I heard that and I went, “Oh, there’s that entire universe as well!” I should know something about that. And it sort of became an exploration for me from then on. In those days, there were no plugins or anything so you had to sort of save up your money and buy something small, and then save up some more money and buy something else small, and then trade those in and make a medium size. And slowly grow into it.
I was working in the music store cleaning band instruments as my day gig and I talked to the music store owner and taking that ARP Synthesizer that he’d been approached about and putting it in the window to see what happens. Nobody was interested so I convinced him to sell it to me for a hundred dollars out of my paycheck a month. And there I was, I was in business. I was in analog synthesis and I’ve just stuck with it ever since; it’s just been a real passion of mine and I have a pretty interesting collection of stuff. I use it occasionally in film—I must admit, the film business is so fast and the changes are so ever-present, you have to rewrite things in just half a day.
Right.
Because it’s very, very difficult to do that in the analog synth world, I end up using a lot of plugins when I’m actually writing for film scores, especially television. With television, the turnaround time is so fast. But, I do have my entire collection wired and midi-ed and available on the console at any time. When the project is right, I definitely plug them in, turn them on, sync them up and use them.

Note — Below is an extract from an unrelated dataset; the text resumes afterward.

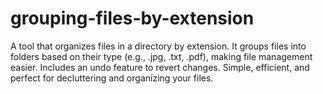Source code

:# grouping-files-by-extension
A tool that organizes files in a directory by extension. It groups files into folders based on their type (e.g., .jpg, .txt, .pdf), making file management easier. Includes an undo feature to revert changes. Simple, efficient, and perfect for decluttering and organizing your files.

I also have analog sequencers and tone generating modules amongst the synthesizers, so I can actually compose back there without a computer. Without any sort of DAW, Logic or anything. Just do what I really love. Just let the instruments themselves become the compositional tool, using old analog sequencers, random generators and things like that. I’m working on a record based on all of that, and occasionally when I have the time, we go back there and overdub the real stuff.
You just had a record come out a couple of months ago, right?
I did. I released a jazz cover record. It’s a series I’ve started called Cover Art. And it’s tunes that I’ve just really loved over the years and I’ve done—well, to my mind, a pretty unique way. I’ve sort of put on my remixer hat and came up with these backing tracks for these songs, and then I hired me, as a trumpet player, to come in and play trumpet on top of it.
I guess it’s jazz because a lot of the songs are thought of as jazz: Duke Ellington, Dave Brubeck, songs like that. There’s also a Temptations song. I’m a jazz trumpet player, there’s no getting around that. But it’s very, very modern, all very strange electronic backdrops.
I kept them short, I sort of think of them as EPs. There’s six songs, we’re doing them in vinyls at 45 rpm. The quality of the vinyl is really superb. It’s just our little series because it’s just fun to do.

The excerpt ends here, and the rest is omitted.